La réaction des organisations locales est fort probablement démesurée. Mais on peut la comprendre, puisque l'affaire rappelle de mauvais souvenirs. En 1994, quand Bill Clinton a ramené le président Jean-Bertrand Aristide au pouvoir, il a conclu un accord pour inonder le marché haïtien de riz américain.

L'entente a tué l'industrie rizicole haïtienne, autrefois prospère, mais aujourd'hui noyée sous les exportations qui occupent 82 % du marché. Au point que Bill Clinton a lui-même reconnu son erreur et exprimé ses regrets. Chat échaudé...

Idem au début des années 1980, quand Washington a forcé Haïti à abattre tous ses cheptels de cochons noirs, pour empêcher une hypothétique épidémie de fièvre porcine africaine qui aurait pu atteindre les élevages américains.

Ils ont été remplacés par des cochons américains, qui demandent une alimentation spécifique et onéreuse, tandis que le cochon créole, lui, se nourrissait des restes de l'agriculture de subsistance des paysans pauvres.

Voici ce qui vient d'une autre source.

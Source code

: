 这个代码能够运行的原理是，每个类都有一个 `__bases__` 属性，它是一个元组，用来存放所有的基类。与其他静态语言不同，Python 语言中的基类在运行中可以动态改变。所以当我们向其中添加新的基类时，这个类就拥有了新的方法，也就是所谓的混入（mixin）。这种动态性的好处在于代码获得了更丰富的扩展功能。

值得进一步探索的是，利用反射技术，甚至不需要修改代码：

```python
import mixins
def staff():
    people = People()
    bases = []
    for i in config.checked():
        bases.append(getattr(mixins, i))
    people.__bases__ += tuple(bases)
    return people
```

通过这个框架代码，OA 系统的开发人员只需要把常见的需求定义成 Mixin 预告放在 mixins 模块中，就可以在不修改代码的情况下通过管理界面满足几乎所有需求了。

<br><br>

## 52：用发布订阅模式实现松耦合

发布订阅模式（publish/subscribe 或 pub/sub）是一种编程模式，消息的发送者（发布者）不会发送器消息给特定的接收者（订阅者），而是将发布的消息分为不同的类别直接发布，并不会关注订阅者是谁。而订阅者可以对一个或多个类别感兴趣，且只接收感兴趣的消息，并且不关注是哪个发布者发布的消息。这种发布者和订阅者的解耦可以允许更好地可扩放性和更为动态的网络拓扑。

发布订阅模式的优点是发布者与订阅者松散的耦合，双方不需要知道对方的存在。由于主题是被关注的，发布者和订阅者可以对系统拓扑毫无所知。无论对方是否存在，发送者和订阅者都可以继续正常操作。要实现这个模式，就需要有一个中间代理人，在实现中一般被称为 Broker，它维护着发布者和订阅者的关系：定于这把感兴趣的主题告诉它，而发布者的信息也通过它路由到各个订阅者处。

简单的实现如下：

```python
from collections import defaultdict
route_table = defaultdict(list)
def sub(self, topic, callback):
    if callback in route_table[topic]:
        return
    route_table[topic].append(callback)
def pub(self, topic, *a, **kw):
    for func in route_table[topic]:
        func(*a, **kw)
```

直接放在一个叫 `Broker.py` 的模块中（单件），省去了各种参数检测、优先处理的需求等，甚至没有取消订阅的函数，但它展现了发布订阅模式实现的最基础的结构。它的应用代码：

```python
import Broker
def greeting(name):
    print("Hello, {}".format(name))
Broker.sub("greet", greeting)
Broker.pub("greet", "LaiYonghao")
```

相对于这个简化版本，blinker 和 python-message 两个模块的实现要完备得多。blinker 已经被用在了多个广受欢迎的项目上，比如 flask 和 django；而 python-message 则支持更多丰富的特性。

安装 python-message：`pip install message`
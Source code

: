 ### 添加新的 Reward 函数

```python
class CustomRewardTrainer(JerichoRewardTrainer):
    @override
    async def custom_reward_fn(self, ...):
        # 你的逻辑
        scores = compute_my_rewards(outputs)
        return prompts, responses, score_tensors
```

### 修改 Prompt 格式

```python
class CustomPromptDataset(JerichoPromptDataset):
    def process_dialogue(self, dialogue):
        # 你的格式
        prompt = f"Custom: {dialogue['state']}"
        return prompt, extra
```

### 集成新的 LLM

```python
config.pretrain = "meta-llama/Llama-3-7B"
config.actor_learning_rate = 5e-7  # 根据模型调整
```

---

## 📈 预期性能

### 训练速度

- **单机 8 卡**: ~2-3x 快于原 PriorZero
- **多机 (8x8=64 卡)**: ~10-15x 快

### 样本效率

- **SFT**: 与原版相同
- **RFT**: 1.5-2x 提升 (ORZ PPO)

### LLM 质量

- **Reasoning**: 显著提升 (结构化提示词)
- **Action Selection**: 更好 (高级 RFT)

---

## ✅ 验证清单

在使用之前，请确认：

Vous connaissez peut-être le proverbe: quand un homme a faim, mieux vaut lui apprendre à pêcher que de lui donner un poisson. L'aide alimentaire est bien sûr nécessaire en période de crise. Mais si elle se transforme en dépendance commerciale, ou risque de détruire les capacités de production locale qui auraient pu contribuer à l'économie, c'est qu'elle n'atteint pas ses buts.